By definition, Retrieval Augmented Generation (RAG) means that you'll be retrieving information. In order for retrieval to work right, you'll need to ingest, process and index your raw data into a searchable form first. So, the first step is a process of preparing your proprietary knowledge (documents, PDFs, etc) for the retrieval step - this is the foundation of the Stack's knowledge base.

The goal is to turn messy, unstructured, or disparate data into clean, enriched, and segmented text that downstream components (like embedding models or knowledge graphs) can consume.

There are a couple of typical activities that happen:

  1. Document Loading and Extraction: Connecting to data sources and extracting content. This involves using specialized connectors and parsers for each data format (e.g. PDF files, Word docs, HTML pages, databases) to load text into the system.

  2. Text Cleaning: Processing the raw text to remove noise or sensitive information. This could mean stripping out HTML tags, removing boilerplate (headers, footers), normalizing whitespace, fixing encoding issues, and redacting personal or confidential data.

  3. Data Enrichment: Enhancing the data with additional context or metadata. For example, tagging documents with their source, date, author, or detected topics.

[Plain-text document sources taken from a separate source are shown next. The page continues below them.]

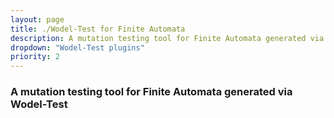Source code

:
 ```yaml
---
layout: page
title: ./Wodel-Test for Finite Automata
description: A mutation testing tool for Finite Automata generated via Wodel-Test
dropdown: "Wodel-Test plugins"
priority: 2
---
```

### A mutation testing tool for Finite Automata generated via Wodel-Test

Enrichment can also include detecting and labeling entities (people, places, etc.) or expanding acronyms, which provides valuable context for later retrieval.

  4. Chunking: Splitting documents into smaller chunks (segments) that are easier for language models to handle. Large texts are divided into sections of a few hundred words each, often with some overlapping text for context continuity. This is crucial because it improves semantic search and ensures each chunk fits within model token limits.

By the end of preprocessing, the system will have a repository of clean, well-structured chunks of text, each possibly annotated with metadata. It is the input to the next stages. Whilst often overlooked, good preprocessing is vital. If this stage is done well, the rest of the Stack can rely on high-quality data, leading to more accurate retrievals and responses. The alternative results in poor retrieval and wrong information downstream.